Exercise aim: Every entry below is to be copied exactly, apart from any picture it holds.

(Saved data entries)

--- START ---

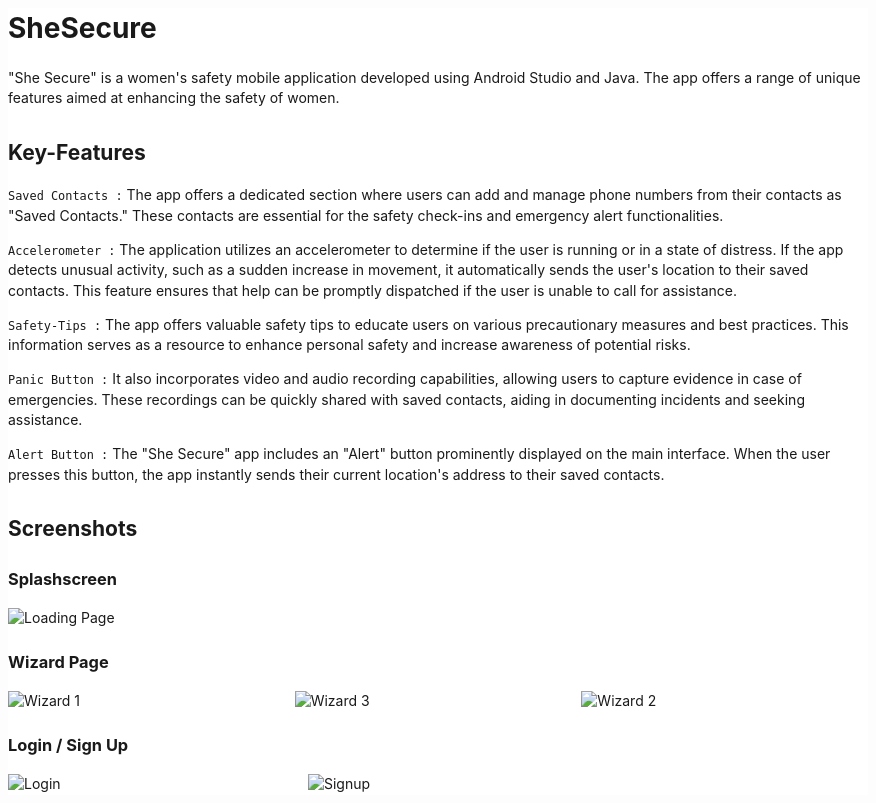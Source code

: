 
# SheSecure
"She Secure" is a women's safety mobile application developed using Android Studio and Java. 
The app offers a range of unique features aimed at enhancing the safety of women.

## Key-Features

`Saved Contacts :` The app offers a dedicated section where users can add and manage phone numbers from their contacts as 
"Saved Contacts." These contacts are essential for the safety check-ins and emergency alert functionalities.

`Accelerometer :` The application utilizes an accelerometer to determine if the user is running or in a 
state of distress. If the app detects unusual activity, such as a sudden increase in movement, it 
automatically sends the user's location to their saved contacts. This feature ensures that help can 
be promptly dispatched if the user is unable to call for assistance.

`Safety-Tips :` The app offers valuable safety tips to educate users on various precautionary measures and best 
practices. This information serves as a resource to enhance personal safety and increase 
awareness of potential risks.

 `Panic Button :` It also incorporates video and audio recording capabilities, allowing users to capture 
evidence in case of emergencies. These recordings can be quickly shared with saved contacts, 
aiding in documenting incidents and seeking assistance.

`Alert Button :` The "She Secure" app includes an "Alert" button prominently displayed on the main interface. When the user presses
this button, the app instantly sends their current location's address to their saved contacts.



## Screenshots

### Splashscreen
<img src="https://github.com/karthiikJR/SheSecure/assets/115890844/b8238b45-0d53-4db8-9360-35cfc908695d" alt="Loading Page" style="width: 300px;"/>

### Wizard Page
<div style="display: flex; justify-content: space-between;">
  <img src="https://github.com/karthiikJR/SheSecure/assets/115890844/53aabfe6-45a0-4a9d-8b01-12cbff75a8da" alt="Wizard 1" style="width: 300px;"/>
  <img src="https://github.com/karthiikJR/SheSecure/assets/115890844/0cd8bcf3-c40f-4ee1-b606-8ea9330f4b27" alt="Wizard 3" style="width: 300px;"/>
  <img src="https://github.com/karthiikJR/SheSecure/assets/115890844/dc81e53e-7a80-40f2-9ace-5d248f1aa678" alt="Wizard 2" style="width: 300px;"/>
</div>

### Login / Sign Up

<div style="display: flex;">
  <img src="https://github.com/karthiikJR/SheSecure/assets/115890844/e976ce7f-275e-45ca-bf72-fd1c678d71b0" alt="Login" style="width: 300px;"/>
  <img src="https://github.com/karthiikJR/SheSecure/assets/115890844/ea8d43a9-aad0-48d3-a42a-a661fe1ea55a" alt="Signup" style="width: 300px;"/>
</div>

--- END ---

Task response:
Source code

: 
# SheSecure
"She Secure" is a women's safety mobile application developed using Android Studio and Java. 
The app offers a range of unique features aimed at enhancing the safety of women.

## Key-Features

`Saved Contacts :` The app offers a dedicated section where users can add and manage phone numbers from their contacts as 
"Saved Contacts." These contacts are essential for the safety check-ins and emergency alert functionalities.

`Accelerometer :` The application utilizes an accelerometer to determine if the user is running or in a 
state of distress. If the app detects unusual activity, such as a sudden increase in movement, it 
automatically sends the user's location to their saved contacts. This feature ensures that help can 
be promptly dispatched if the user is unable to call for assistance.

`Safety-Tips :` The app offers valuable safety tips to educate users on various precautionary measures and best 
practices. This information serves as a resource to enhance personal safety and increase 
awareness of potential risks.

 `Panic Button :` It also incorporates video and audio recording capabilities, allowing users to capture 
evidence in case of emergencies. These recordings can be quickly shared with saved contacts, 
aiding in documenting incidents and seeking assistance.

`Alert Button :` The "She Secure" app includes an "Alert" button prominently displayed on the main interface. When the user presses
this button, the app instantly sends their current location's address to their saved contacts.



## Screenshots

### Splashscreen
<img src="https://github.com/karthiikJR/SheSecure/assets/115890844/b8238b45-0d53-4db8-9360-35cfc908695d" alt="Loading Page" style="width: 300px;"/>

### Wizard Page
<div style="display: flex; justify-content: space-between;">
  <img src="https://github.com/karthiikJR/SheSecure/assets/115890844/53aabfe6-45a0-4a9d-8b01-12cbff75a8da" alt="Wizard 1" style="width: 300px;"/>
  <img src="https://github.com/karthiikJR/SheSecure/assets/115890844/0cd8bcf3-c40f-4ee1-b606-8ea9330f4b27" alt="Wizard 3" style="width: 300px;"/>
  <img src="https://github.com/karthiikJR/SheSecure/assets/115890844/dc81e53e-7a80-40f2-9ace-5d248f1aa678" alt="Wizard 2" style="width: 300px;"/>
</div>

### Login / Sign Up

<div style="display: flex;">
  <img src="https://github.com/karthiikJR/SheSecure/assets/115890844/e976ce7f-275e-45ca-bf72-fd1c678d71b0" alt="Login" style="width: 300px;"/>
  <img src="https://github.com/karthiikJR/SheSecure/assets/115890844/ea8d43a9-aad0-48d3-a42a-a661fe1ea55a" alt="Signup" style="width: 300px;"/>
</div>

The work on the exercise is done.